■ Exercise directions
Below is a listing with pictures in it. Copy it exactly without them.

▼

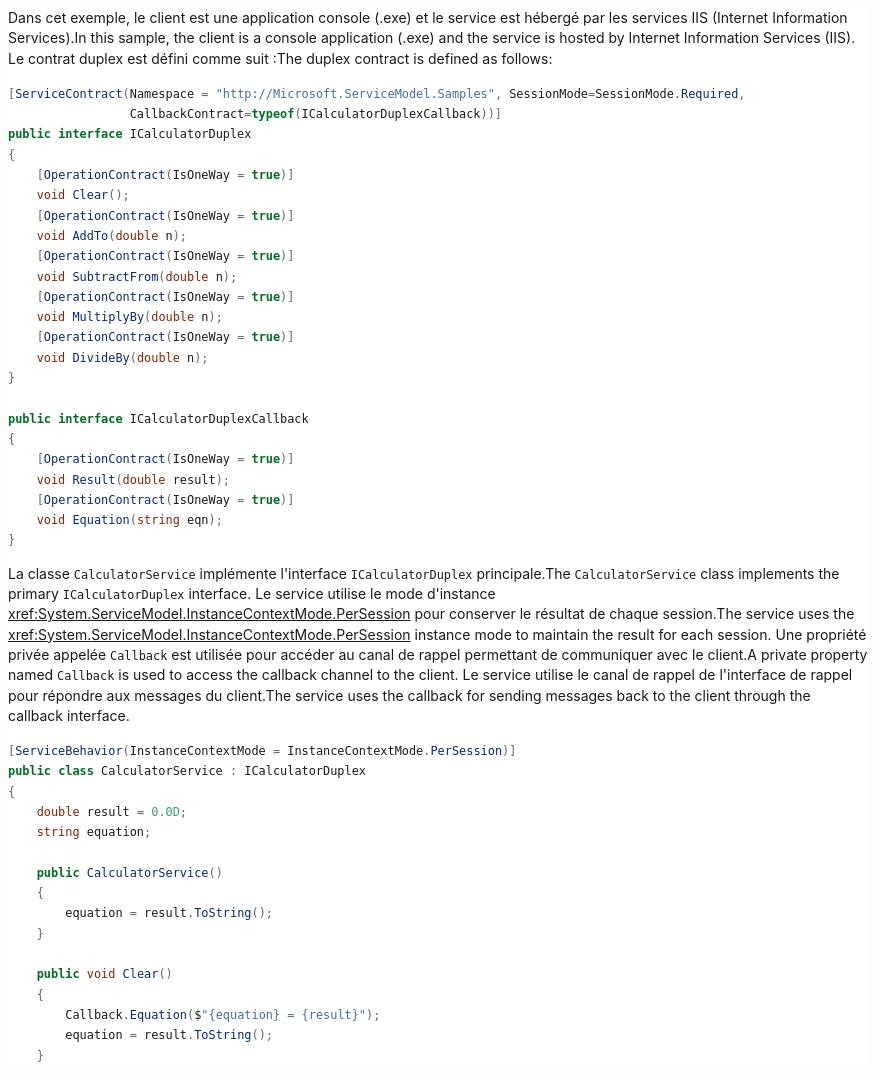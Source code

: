 <span data-ttu-id="ac48e-111">Dans cet exemple, le client est une application console (.exe) et le service est hébergé par les services IIS (Internet Information Services).</span><span class="sxs-lookup"><span data-stu-id="ac48e-111">In this sample, the client is a console application (.exe) and the service is hosted by Internet Information Services (IIS).</span></span> <span data-ttu-id="ac48e-112">Le contrat duplex est défini comme suit :</span><span class="sxs-lookup"><span data-stu-id="ac48e-112">The duplex contract is defined as follows:</span></span>

```csharp
[ServiceContract(Namespace = "http://Microsoft.ServiceModel.Samples", SessionMode=SessionMode.Required,
                 CallbackContract=typeof(ICalculatorDuplexCallback))]
public interface ICalculatorDuplex
{
    [OperationContract(IsOneWay = true)]
    void Clear();
    [OperationContract(IsOneWay = true)]
    void AddTo(double n);
    [OperationContract(IsOneWay = true)]
    void SubtractFrom(double n);
    [OperationContract(IsOneWay = true)]
    void MultiplyBy(double n);
    [OperationContract(IsOneWay = true)]
    void DivideBy(double n);
}

public interface ICalculatorDuplexCallback
{
    [OperationContract(IsOneWay = true)]
    void Result(double result);
    [OperationContract(IsOneWay = true)]
    void Equation(string eqn);
}
```

<span data-ttu-id="ac48e-113">La classe `CalculatorService` implémente l'interface `ICalculatorDuplex` principale.</span><span class="sxs-lookup"><span data-stu-id="ac48e-113">The `CalculatorService` class implements the primary `ICalculatorDuplex` interface.</span></span> <span data-ttu-id="ac48e-114">Le service utilise le mode d'instance <xref:System.ServiceModel.InstanceContextMode.PerSession> pour conserver le résultat de chaque session.</span><span class="sxs-lookup"><span data-stu-id="ac48e-114">The service uses the <xref:System.ServiceModel.InstanceContextMode.PerSession> instance mode to maintain the result for each session.</span></span> <span data-ttu-id="ac48e-115">Une propriété privée appelée `Callback` est utilisée pour accéder au canal de rappel permettant de communiquer avec le client.</span><span class="sxs-lookup"><span data-stu-id="ac48e-115">A private property named `Callback` is used to access the callback channel to the client.</span></span> <span data-ttu-id="ac48e-116">Le service utilise le canal de rappel de l'interface de rappel pour répondre aux messages du client.</span><span class="sxs-lookup"><span data-stu-id="ac48e-116">The service uses the callback for sending messages back to the client through the callback interface.</span></span>

```csharp
[ServiceBehavior(InstanceContextMode = InstanceContextMode.PerSession)]
public class CalculatorService : ICalculatorDuplex
{
    double result = 0.0D;
    string equation;

    public CalculatorService()
    {
        equation = result.ToString();
    }

    public void Clear()
    {
        Callback.Equation($"{equation} = {result}");
        equation = result.ToString();
    }
```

▲

■ Output
Source code

: <span data-ttu-id="ac48e-111">Dans cet exemple, le client est une application console (.exe) et le service est hébergé par les services IIS (Internet Information Services).</span><span class="sxs-lookup"><span data-stu-id="ac48e-111">In this sample, the client is a console application (.exe) and the service is hosted by Internet Information Services (IIS).</span></span> <span data-ttu-id="ac48e-112">Le contrat duplex est défini comme suit :</span><span class="sxs-lookup"><span data-stu-id="ac48e-112">The duplex contract is defined as follows:</span></span>

```csharp
[ServiceContract(Namespace = "http://Microsoft.ServiceModel.Samples", SessionMode=SessionMode.Required,
                 CallbackContract=typeof(ICalculatorDuplexCallback))]
public interface ICalculatorDuplex
{
    [OperationContract(IsOneWay = true)]
    void Clear();
    [OperationContract(IsOneWay = true)]
    void AddTo(double n);
    [OperationContract(IsOneWay = true)]
    void SubtractFrom(double n);
    [OperationContract(IsOneWay = true)]
    void MultiplyBy(double n);
    [OperationContract(IsOneWay = true)]
    void DivideBy(double n);
}

public interface ICalculatorDuplexCallback
{
    [OperationContract(IsOneWay = true)]
    void Result(double result);
    [OperationContract(IsOneWay = true)]
    void Equation(string eqn);
}
```

<span data-ttu-id="ac48e-113">La classe `CalculatorService` implémente l'interface `ICalculatorDuplex` principale.</span><span class="sxs-lookup"><span data-stu-id="ac48e-113">The `CalculatorService` class implements the primary `ICalculatorDuplex` interface.</span></span> <span data-ttu-id="ac48e-114">Le service utilise le mode d'instance <xref:System.ServiceModel.InstanceContextMode.PerSession> pour conserver le résultat de chaque session.</span><span class="sxs-lookup"><span data-stu-id="ac48e-114">The service uses the <xref:System.ServiceModel.InstanceContextMode.PerSession> instance mode to maintain the result for each session.</span></span> <span data-ttu-id="ac48e-115">Une propriété privée appelée `Callback` est utilisée pour accéder au canal de rappel permettant de communiquer avec le client.</span><span class="sxs-lookup"><span data-stu-id="ac48e-115">A private property named `Callback` is used to access the callback channel to the client.</span></span> <span data-ttu-id="ac48e-116">Le service utilise le canal de rappel de l'interface de rappel pour répondre aux messages du client.</span><span class="sxs-lookup"><span data-stu-id="ac48e-116">The service uses the callback for sending messages back to the client through the callback interface.</span></span>

```csharp
[ServiceBehavior(InstanceContextMode = InstanceContextMode.PerSession)]
public class CalculatorService : ICalculatorDuplex
{
    double result = 0.0D;
    string equation;

    public CalculatorService()
    {
        equation = result.ToString();
    }

    public void Clear()
    {
        Callback.Equation($"{equation} = {result}");
        equation = result.ToString();
    }
```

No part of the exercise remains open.